* _DIRECTIONS FOR THIS TASK_:
Go through the listing below and repeat it exactly, dropping the pictures.

* _EXTRACTED MATERIAL_:
- - -
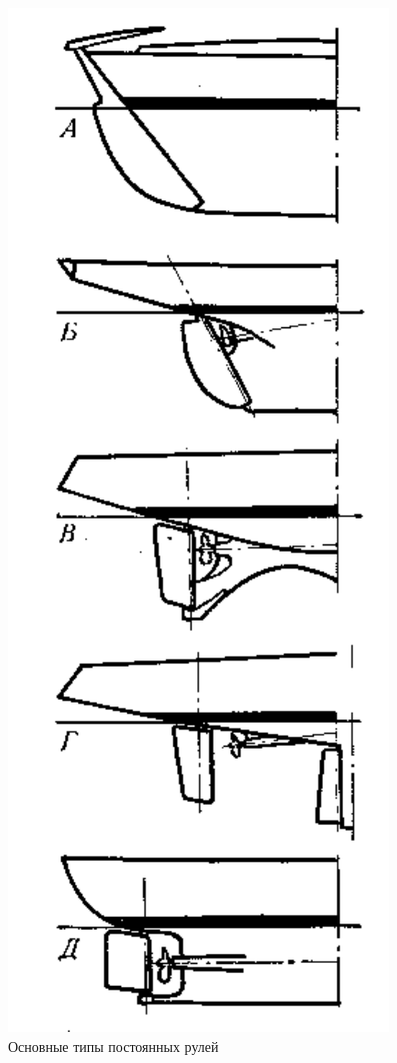 \documentclass[a4paper, 12pt, twoside, final]{scrbook}
\begin{document}
\begin{figure}%
\begin{centering}
\includegraphics{pics/Postoyannye_ruli}
\par\end{centering}

\protect\caption{\label{fig:30}Основные типы постоянных рулей}


\end{figure}%
\end{document}
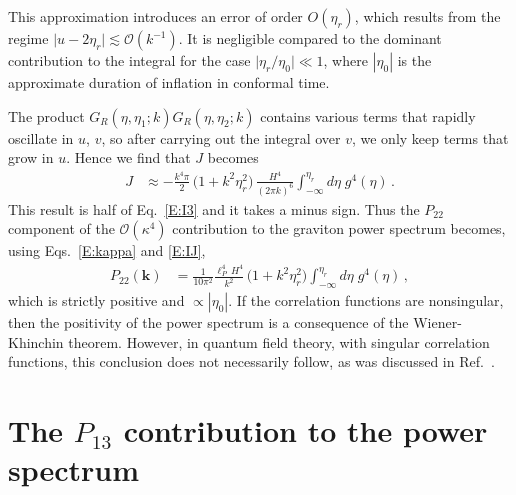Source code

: \documentclass[preprint,prd,showpacs,superscriptaddress]{revtex4}
\begin{document}
 This approximation introduces an error of order ${O}(\eta_{r})$, which results from the regime 
 $\lvert u-2\eta_{r}\rvert\lesssim\mathcal{O}(k^{-1})$. It is negligible compared to the dominant contribution 
 to the integral for the case $\lvert\eta_{r}/\eta_{0}\rvert\ll1$, where $|\eta_0|$ is the approximate duration of
 inflation in conformal time. 
   
 The product $G_{R}(\eta,\eta_{1};{k})G_{R}(\eta,\eta_{2};{k})$ contains various terms that rapidly 
 oscillate in $u$, $v$, so after carrying out the integral over $v$, we only keep terms that grow in $u$. Hence we find 
 that $J$ becomes
\begin{align}\label{E:J1}
	J&\approx-\frac{k^{4}\pi}{2}\,\bigl(1+k^{2}\eta^{2}_{r}\bigr)\,\frac{H^{4}}{(2\pi k)^{6}}\int_{-\infty}^{\eta_{r}}\!
	d\eta \; g^{4}(\eta)\,.
\end{align}
This result is half of Eq.~\eqref{E:I3} and it takes a minus sign. 
Thus the $P_{22}$ component of the $\mathcal{O}(\kappa^{4})$ contribution to the graviton power spectrum
becomes, using Eqs.~\eqref{E:kappa} and \eqref{E:IJ},
\begin{align}
	P_{22}(\mathbf{k})&=\frac{1}{10\pi^{2}}\frac{\ell_P^4 \, H^{4}}{k^{2}}\,\bigl(1+k^{2}\eta_{r}^{2}\bigr)
	\int_{-\infty}^{\eta_{r}}\!d\eta \;g^{4}(\eta)\,,\label{E:P22}
\end{align}
which is strictly positive and $\propto |\eta_0|$. If the correlation functions are nonsingular, then the positivity of the power spectrum is a
consequence of the Wiener-Khinchin theorem. However, in quantum field theory, with singular correlation functions,
this conclusion does not necessarily follow, as was discussed in Ref.~\cite{HWF10}.


 \section{ The $P_{13}$ contribution to the power spectrum}
 \label{S:P13}
 
\end{document}
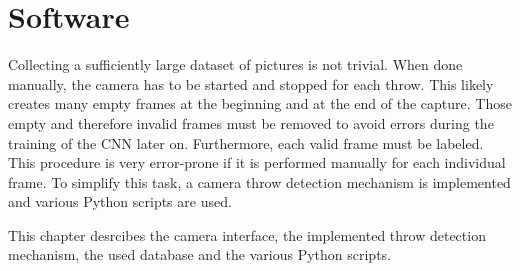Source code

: \section{Software}
\label{sec:software}

Collecting a sufficiently large dataset of pictures is not trivial.
When done manually, the camera has to be started and stopped for each throw.
This likely creates many empty frames at the beginning and at the end of the capture.
Those empty and therefore invalid frames must be removed to avoid errors during the training of the CNN later on.
Furthermore, each valid frame must be labeled.
This procedure is very error-prone if it is performed manually for each individual frame.
To simplify this task, a camera throw detection mechanism is implemented and various Python scripts are used.

This chapter desrcibes the camera interface, the implemented throw detection mechanism, the used database and the various Python scripts.




\clearpage


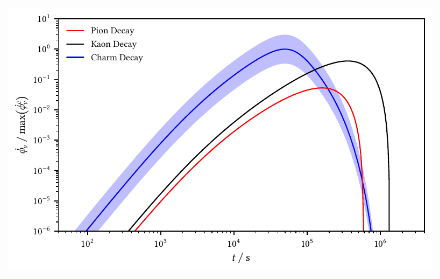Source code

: \begin{figure}[H]
	\centering
	\includegraphics{../plots/build/magnetar_neutrino_spectrum_without.pdf}
	\caption[Magnetar $\nu \kern+0.5pt$ flux compared to $c$ decay without optical depth.]
			{}
	\label{fig:magnetar-flux-without}
\end{figure}
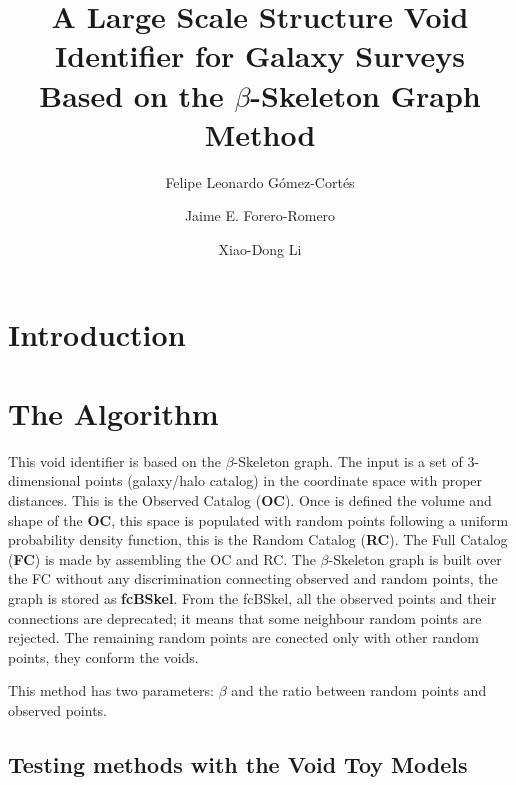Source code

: \documentclass[preprint]{aastex62}
\begin{document}
\title{A Large Scale Structure Void Identifier for Galaxy Surveys Based on the 
$\beta$-Skeleton Graph Method}


\author{Felipe Leonardo Gómez-Cortés}

\author{Jaime E. Forero-Romero}

\author{Xiao-Dong Li}


\begin{abstract}

\end{abstract}


\section{Introduction}


\section{The Algorithm}

This void identifier is based on the $\beta$-Skeleton graph. The input is a
set of 3-dimensional points (galaxy/halo catalog) in the coordinate space with
proper distances. This is the Observed Catalog (\textbf{OC}). Once is defined
the volume and shape of the \textbf{OC}, this space is populated with random
points following a uniform probability density function, this is the Random
Catalog (\textbf{RC}). The Full Catalog (\textbf{FC}) is made by assembling
the OC and RC. The $\beta$-Skeleton graph is built over the FC without any
discrimination connecting observed and random points, the graph is stored as
\textbf{fcBSkel}. From the fcBSkel, all the observed points and their
connections are deprecated; it means that some neighbour random points are
rejected. The remaining random points are conected only with other random
points, they conform the voids.

This method has two parameters: $\beta$ and the ratio between random
points and observed points.


\subsection{Testing methods with the Void Toy Models}
\end{document}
- - -
* _EXERCISE OUTPUT_:
 \documentclass[a4paper, 12pt, twoside, final]{scrbook}
\begin{document}
\begin{figure}%
\begin{centering}
\includegraphics{pics/Postoyannye_ruli}
\par\end{centering}

\protect\caption{\label{fig:30}Основные типы постоянных рулей}


\end{figure}%
\end{document}
Source code

: \documentclass[preprint,prd,showpacs,superscriptaddress]{revtex4}
\begin{document}
 This approximation introduces an error of order ${O}(\eta_{r})$, which results from the regime 
 $\lvert u-2\eta_{r}\rvert\lesssim\mathcal{O}(k^{-1})$. It is negligible compared to the dominant contribution 
 to the integral for the case $\lvert\eta_{r}/\eta_{0}\rvert\ll1$, where $|\eta_0|$ is the approximate duration of
 inflation in conformal time. 
   
 The product $G_{R}(\eta,\eta_{1};{k})G_{R}(\eta,\eta_{2};{k})$ contains various terms that rapidly 
 oscillate in $u$, $v$, so after carrying out the integral over $v$, we only keep terms that grow in $u$. Hence we find 
 that $J$ becomes
\begin{align}\label{E:J1}
	J&\approx-\frac{k^{4}\pi}{2}\,\bigl(1+k^{2}\eta^{2}_{r}\bigr)\,\frac{H^{4}}{(2\pi k)^{6}}\int_{-\infty}^{\eta_{r}}\!
	d\eta \; g^{4}(\eta)\,.
\end{align}
This result is half of Eq.~\eqref{E:I3} and it takes a minus sign. 
Thus the $P_{22}$ component of the $\mathcal{O}(\kappa^{4})$ contribution to the graviton power spectrum
becomes, using Eqs.~\eqref{E:kappa} and \eqref{E:IJ},
\begin{align}
	P_{22}(\mathbf{k})&=\frac{1}{10\pi^{2}}\frac{\ell_P^4 \, H^{4}}{k^{2}}\,\bigl(1+k^{2}\eta_{r}^{2}\bigr)
	\int_{-\infty}^{\eta_{r}}\!d\eta \;g^{4}(\eta)\,,\label{E:P22}
\end{align}
which is strictly positive and $\propto |\eta_0|$. If the correlation functions are nonsingular, then the positivity of the power spectrum is a
consequence of the Wiener-Khinchin theorem. However, in quantum field theory, with singular correlation functions,
this conclusion does not necessarily follow, as was discussed in Ref.~\cite{HWF10}.


 \section{ The $P_{13}$ contribution to the power spectrum}
 \label{S:P13}
 
\end{document}
Source code

: \section{Software}
\label{sec:software}

Collecting a sufficiently large dataset of pictures is not trivial.
When done manually, the camera has to be started and stopped for each throw.
This likely creates many empty frames at the beginning and at the end of the capture.
Those empty and therefore invalid frames must be removed to avoid errors during the training of the CNN later on.
Furthermore, each valid frame must be labeled.
This procedure is very error-prone if it is performed manually for each individual frame.
To simplify this task, a camera throw detection mechanism is implemented and various Python scripts are used.

This chapter desrcibes the camera interface, the implemented throw detection mechanism, the used database and the various Python scripts.




\clearpage


Source code

: \begin{figure}[H]
	\centering
	\includegraphics{../plots/build/magnetar_neutrino_spectrum_without.pdf}
	\caption[Magnetar $\nu \kern+0.5pt$ flux compared to $c$ decay without optical depth.]
			{}
	\label{fig:magnetar-flux-without}
\end{figure}
Source code

: \documentclass[preprint]{aastex62}
\begin{document}
\title{A Large Scale Structure Void Identifier for Galaxy Surveys Based on the 
$\beta$-Skeleton Graph Method}


\author{Felipe Leonardo Gómez-Cortés}

\author{Jaime E. Forero-Romero}

\author{Xiao-Dong Li}


\begin{abstract}

\end{abstract}


\section{Introduction}


\section{The Algorithm}

This void identifier is based on the $\beta$-Skeleton graph. The input is a
set of 3-dimensional points (galaxy/halo catalog) in the coordinate space with
proper distances. This is the Observed Catalog (\textbf{OC}). Once is defined
the volume and shape of the \textbf{OC}, this space is populated with random
points following a uniform probability density function, this is the Random
Catalog (\textbf{RC}). The Full Catalog (\textbf{FC}) is made by assembling
the OC and RC. The $\beta$-Skeleton graph is built over the FC without any
discrimination connecting observed and random points, the graph is stored as
\textbf{fcBSkel}. From the fcBSkel, all the observed points and their
connections are deprecated; it means that some neighbour random points are
rejected. The remaining random points are conected only with other random
points, they conform the voids.

This method has two parameters: $\beta$ and the ratio between random
points and observed points.


\subsection{Testing methods with the Void Toy Models}
\end{document}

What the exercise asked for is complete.